The justices upheld the main branch of Pora's appeal after four months of deliberation. They ruled new scientific evidence of a false confession raises the unquestionable risk of a miscarriage of justice.

The Privy Council heard expert evidence from two medical witnesses that there was a risk of a miscarriage of justice and that Pora’s confessions may have been false.

The Privy Council concluded [pdf]: "the combination of Pora's frequently contradictory and often implausible confessions and the recent diagnosis of his FASD [fetal alcohol spectrum disorder] leads to only one possible conclusion and that is that reliance on his confessions gives rise to a risk of a miscarriage of justice.”

Susan Burdett’s brother, Jim Burdett, said he is “unsurprised” by the findings. “I’ve believed for quite some years now that Teina Pora didn’t do it. So of course it’s the right decision.” Asked if he would be willing to meet with Pora, he said that was up to the newly free man.

“That's a possibility... He's the one who's been through the mill on this.”

Jim Burdett says he doesn’t want to speculate on who did kill his sister. However, TVNZ reports lawyer Jonathon Krebs as saying “I think a close look at the evidence, not even a very close look at the evidence, points in one very firm direction.”

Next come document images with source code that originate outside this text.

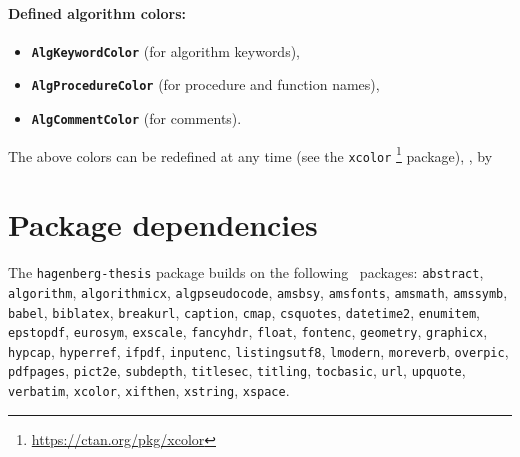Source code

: \documentclass[english]{hgbarticle}
\begin{document}
\paragraph{Defined algorithm colors:}
\begin{itemize}
\item[] \textbf{\texttt{AlgKeywordColor}} (for algorithm keywords),
\item[] \textbf{\texttt{AlgProcedureColor}} (for procedure and function names),
\item[] \textbf{\texttt{AlgCommentColor}} (for comments).
\end{itemize}
The above colors can be redefined at any time (see the \texttt{xcolor}%
\footnote{\url{https://ctan.org/pkg/xcolor}} package), \eg, by
\begin{LaTeXCode}[numbers=none]
\end{LaTeXCode}


\section{Package dependencies}

\begin{sloppypar}
The \texttt{hagenberg-thesis} package builds on the following \latex\ packages:\newline
\texttt{abstract}, 
\texttt{algorithm}, 
\texttt{algorithmicx}, 
\texttt{algpseudocode}, 
\texttt{amsbsy}, 
\texttt{amsfonts}, 
\texttt{amsmath}, 
\texttt{amssymb}, 
\texttt{babel}, 
\texttt{biblatex}, 
\texttt{breakurl}, 
\texttt{caption}, 
\texttt{cmap}, 
\texttt{csquotes}, 
\texttt{datetime2}, 
\texttt{enumitem}, 
\texttt{epstopdf}, 
\texttt{eurosym}, 
\texttt{exscale}, 
\texttt{fancyhdr}, 
\texttt{float}, 
\texttt{fontenc}, 
\texttt{geometry}, 
\texttt{graphicx}, 
\texttt{hypcap}, 
\texttt{hyperref}, 
\texttt{ifpdf}, 
\texttt{inputenc}, 
\texttt{listingsutf8}, 
\texttt{lmodern}, 
\texttt{moreverb}, 
\texttt{overpic}, 
\texttt{pdfpages}, 
\texttt{pict2e}, 
\texttt{subdepth}, 
\texttt{titlesec}, 
\texttt{titling},
\texttt{tocbasic},
\texttt{url}, 
\texttt{upquote}, 
\texttt{verbatim}, 
\texttt{xcolor}, 
\texttt{xifthen},
\texttt{xstring},
\texttt{xspace}.
\end{sloppypar}
\end{document}
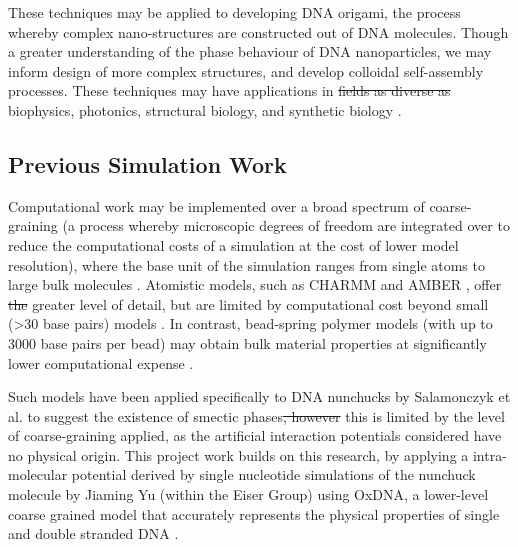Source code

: \documentclass[11pt, a4paper]{article} %
\providecommand{\DIFadd}[1]{{\protect\color{blue}\uwave{#1}}} %
\providecommand{\DIFdel}[1]{{\protect\color{red}\sout{#1}}}                      %
\providecommand{\DIFaddbegin}{} %
\providecommand{\DIFaddend}{} %
\providecommand{\DIFdelbegin}{} %
\providecommand{\DIFdelend}{} %
\begin{document}
These techniques may be applied to developing DNA origami, the process whereby complex nano-structures are constructed out of DNA molecules. Though a greater understanding of the phase behaviour of DNA nanoparticles, we may inform design of more complex structures, and develop colloidal self-assembly processes. These techniques may have applications in \DIFdelbegin \DIFdel{fields as diverse as }\DIFdelend biophysics, photonics, structural biology, and synthetic biology \cite{Nummelin2018, Praetorius2017, Bathe2017}.


\subsection{Previous Simulation Work} \label{sec:PrevWork}
Computational work may be implemented over a broad spectrum of coarse-graining (a process whereby microscopic degrees of freedom are integrated over to reduce the computational costs of a simulation at the cost of lower model resolution), where the base unit of the simulation ranges from single atoms to large bulk molecules \cite{Inglfsson2013, Potoyan2012}. Atomistic models, such as CHARMM \cite{MacKerell1995} and AMBER \cite{SalomonFerrer2012}, offer \DIFdelbegin \DIFdel{the }\DIFdelend \DIFaddbegin \DIFadd{a }\DIFaddend greater level of detail, but are limited by computational cost beyond small (>30 base pairs) models \cite{Cheatham2004}. In contrast, bead-spring polymer models (with up to 3000 base pairs per bead) may obtain bulk material properties at significantly lower computational expense \cite{Michieletto2016}.

Such models have been applied specifically to DNA nunchucks by Salamonczyk et al. \cite{Salamonczyk2016} to suggest the existence of smectic phases\DIFdelbegin \DIFdel{, however }\DIFdelend \DIFaddbegin \DIFadd{. However, }\DIFaddend this is limited by the level of coarse-graining applied, as the artificial interaction potentials considered have no physical origin. This project work builds on this research, by applying a intra-molecular potential derived by single nucleotide simulations of the nunchuck molecule by Jiaming Yu (within the Eiser Group) using OxDNA, a lower-level coarse grained model that accurately represents the physical properties of single and double stranded DNA \cite{OxDNA}.
\end{document}
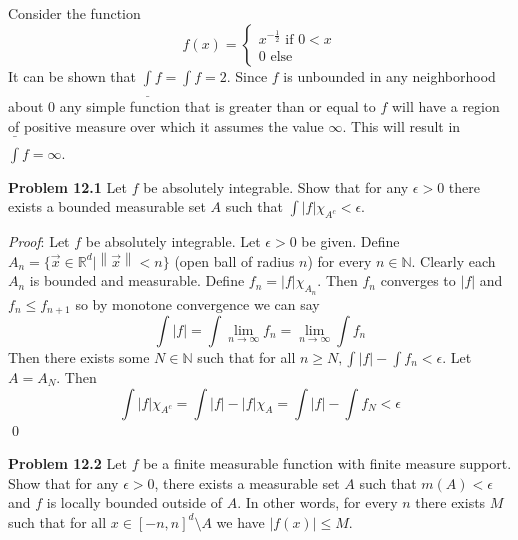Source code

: \documentclass[12pt]{article}
\newcommand{\problem}[1]{\hspace{-4 ex} \large \textbf{Problem #1} }
\newcommand{\norm}[1]{\left\lVert#1\right\rVert}
\renewenvironment{proof}{\hspace{-4 ex} \emph{Proof}:}{\qed}
\begin{document}
	Consider the function 
	\[
	f(x) = \begin{cases}
		x^{-\frac{1}{2}} \text{ if } 0<x\\
		0 \text{ else}
	\end{cases}
	\]
	It can be shown that $ \underline{\int}f = \int f = 2$. Since $f$ is unbounded in any neighborhood about $0$ any simple function that is greater than or equal to $f$ will have a region of positive measure over which it assumes the value $\infty$. This will result in $\bar{\int}f = \infty$.
	

\problem{12.1} Let $f$ be absolutely integrable. Show that for any $\epsilon>0$ there exists a bounded measurable set $A$ such that $\int |f|\chi_{A^c}<\epsilon$.

	\begin{proof}
		Let $f$ be absolutely integrable. Let $\epsilon > 0 $ be given. Define $A_n = \{ \vec{x} \in \mathbb{R}^d \vert \norm{\vec{x}} < n \}$ (open ball of radius $n$) for every $n \in \mathbb{N}$. Clearly each $A_n$ is bounded and measurable. Define $f_n = \vert f \vert \chi_{A_n}$. Then $f_n$ converges to $\vert f \vert$ and $f_n \leq f_{n+1}$ so by monotone convergence we can say 
		$$
		\int \vert f \vert = \int \lim_{n \to \infty}{f_n} = \lim_{n \to \infty} \int f_n
		$$
		Then there exists some $N \in \mathbb{N}$ such that for all $n \geq N, \int \vert f \vert - \int f_n < \epsilon$. Let $A = A_N$. Then 
		$$
		\int |f|\chi_{A^c} = \int \vert f \vert - |f|\chi_{A} = \int \vert f \vert - \int f_N < \epsilon 
		$$
	\end{proof}

\problem{12.2} Let $f$ be a finite measurable function with finite measure support. Show that for any $\epsilon>0$, there exists a measurable set $A$ such that $m(A)<\epsilon$ and $f$ is locally bounded outside of $A$. In other words, for every $n$ there exists $M$ such that for all $x\in[-n,n]^d\setminus A$ we have $ \vert f(x) \vert \leq M$.\bigbreak
\end{document}
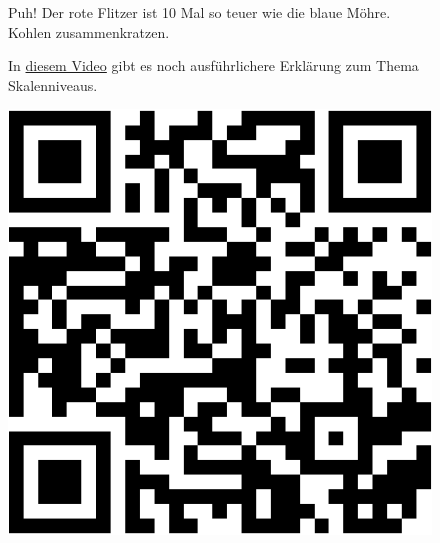 \documentclass[
  letterpaper,
]{scrbook}
\theoremstyle{definition}
\theoremstyle{definition}
\theoremstyle{definition}
\theoremstyle{remark}
\begin{document}
\begin{figure}


\caption{\label{fig-verhaeltnis}Puh! Der rote Flitzer ist 10 Mal so
teuer wie die blaue Möhre. Kohlen zusammenkratzen.}

\end{figure}%

\begin{figure}

\begin{minipage}{0.80\linewidth}
In \href{https://www.youtube.com/watch?v=_mN3kFe56ng}{diesem Video} gibt
es noch ausführlichere Erklärung zum Thema Skalenniveaus.\end{minipage}%
%
\begin{minipage}{0.20\linewidth}

\begin{center}
\includegraphics[width=0.75\linewidth,height=\textheight,keepaspectratio]{010-rahmen_files/figure-pdf/qr-youtube-skalenniveaus-1.pdf}
\end{center}

\end{minipage}%

\end{figure}%
\end{document}
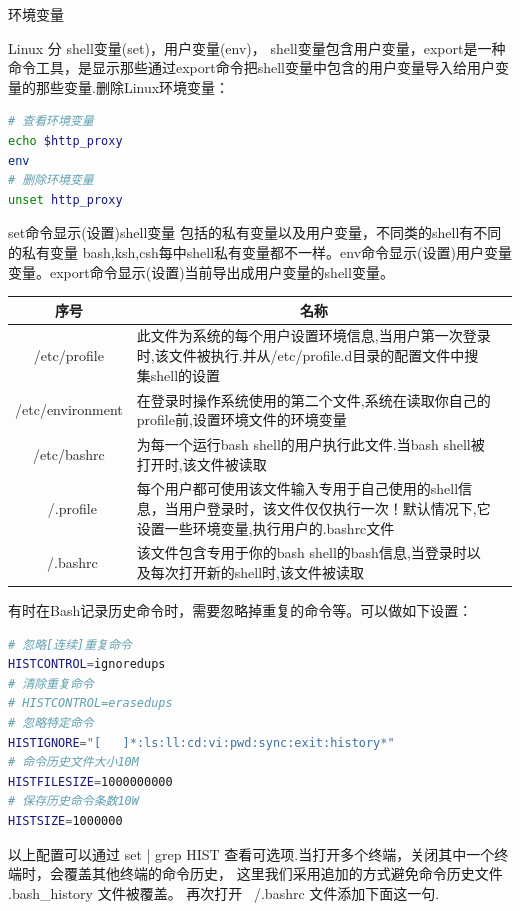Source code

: \documentclass[11pt,fleqn]{book}
\makeatletter
\numberwithin{dummy}{section}
\theoremstyle{ocrenumbox}
\theoremstyle{blacknumex}
\theoremstyle{blacknumbox}
\theoremstyle{ocrenum}
\renewcommand{\subsection}{\@startsection {subsection}{2}{\z@}
	{-3ex \@plus -0.1ex \@minus -.4ex}
	{0.5ex \@plus.2ex }
	{\normalfont\sffamily\bfseries}}
\makeatother
\begin{document}
\subsection{环境变量}

Linux 分 shell变量(set)，用户变量(env)， shell变量包含用户变量，export是一种命令工具，是显示那些通过export命令把shell变量中包含的用户变量导入给用户变量的那些变量.删除Linux环境变量：

\begin{lstlisting}[language=Bash]
# 查看环境变量
echo $http_proxy
env
# 删除环境变量
unset http_proxy
\end{lstlisting}

set命令显示(设置)shell变量 包括的私有变量以及用户变量，不同类的shell有不同的私有变量 bash,ksh,csh每中shell私有变量都不一样。env命令显示(设置)用户变量变量。export命令显示(设置)当前导出成用户变量的shell变量。

\begin{tabular}{cp{8cm}c}
	\hline
	\multirow{1}{*}{序号}
	& \multicolumn{1}{c}{名称}  \\
	\hline			
	/etc/profile  & 此文件为系统的每个用户设置环境信息,当用户第一次登录时,该文件被执行.并从/etc/profile.d目录的配置文件中搜集shell的设置 \\
	\hline	
	/etc/environment & 在登录时操作系统使用的第二个文件,系统在读取你自己的profile前,设置环境文件的环境变量 \\
	\hline
	/etc/bashrc & 为每一个运行bash shell的用户执行此文件.当bash shell被打开时,该文件被读取\\
	\hline
	~/.profile & 每个用户都可使用该文件输入专用于自己使用的shell信息，当用户登录时，该文件仅仅执行一次！默认情况下,它设置一些环境变量,执行用户的.bashrc文件\\
	\hline
	~/.bashrc &  该文件包含专用于你的bash shell的bash信息,当登录时以及每次打开新的shell时,该文件被读取\\
	\hline
\end{tabular}

有时在Bash记录历史命令时，需要忽略掉重复的命令等。可以做如下设置：

\begin{lstlisting}[language=Bash]
# 忽略[连续]重复命令
HISTCONTROL=ignoredups
# 清除重复命令
# HISTCONTROL=erasedups
# 忽略特定命令
HISTIGNORE="[   ]*:ls:ll:cd:vi:pwd:sync:exit:history*"
# 命令历史文件大小10M
HISTFILESIZE=1000000000
# 保存历史命令条数10W
HISTSIZE=1000000
\end{lstlisting}

以上配置可以通过 set | grep HIST 查看可选项.当打开多个终端，关闭其中一个终端时，会覆盖其他终端的命令历史， 这里我们采用追加的方式避免命令历史文件 .bash\_history 文件被覆盖。 再次打开 ~/.bashrc 文件添加下面这一句.
\end{document}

When his first conviction was quashed in 1999 DNA evidence from semen found at the murder scene linked a convicted sex offender to the attack. That DNA belonged to Malcolm Rewa, a serial rapist, who was eventually convicted of the rape of 27 women, including Burdett.

But he wasn't convicted of her murder.

The Privy Council was tasked with ruling on whether the Court of Appeal was wrong to restrict evidence about Rewa. It also considered whether the court should consider fresh evidence about Rewa's erectile dysfunction.

Pora's lawyers had argued that Rewa would never have taken a young man with him because he would have been embarrassed about his condition.

However, the Privy Council found that it was speculative to conclude that evidence about Rewa's condition could have influenced a jury.

Crown Law and the Solicitor General will review the Privy Council decision and talk to police and the family of the victim in the case. A spokesperson said the office would be making submissions on whether there should be a retrial but had not made a decision.

The police said they would take their time to fully consider the judgment and expected to hear from Crown Law about any submissions the crown planned to make. Assistant Commissioner Malcolm Burgess said the Privy Council reinforced that no police officers exerted pressure on Pora to confess.

The Dean of the University of Canterbury’s School of Law associate professor Chris Gallavin says there “most certainly” should not be another retrial. He says New Zealand needs a Criminal Cases Review Panel.

“The Bain case, the Lundy case, now Teina Pora and not to mention the serious concerns that still hang over the Peter Ellis investigation, trial and conviction and also the Scott Watson case illustrate that problems do occur within the system for which the process of appeal is not entirely equipped to deal with.”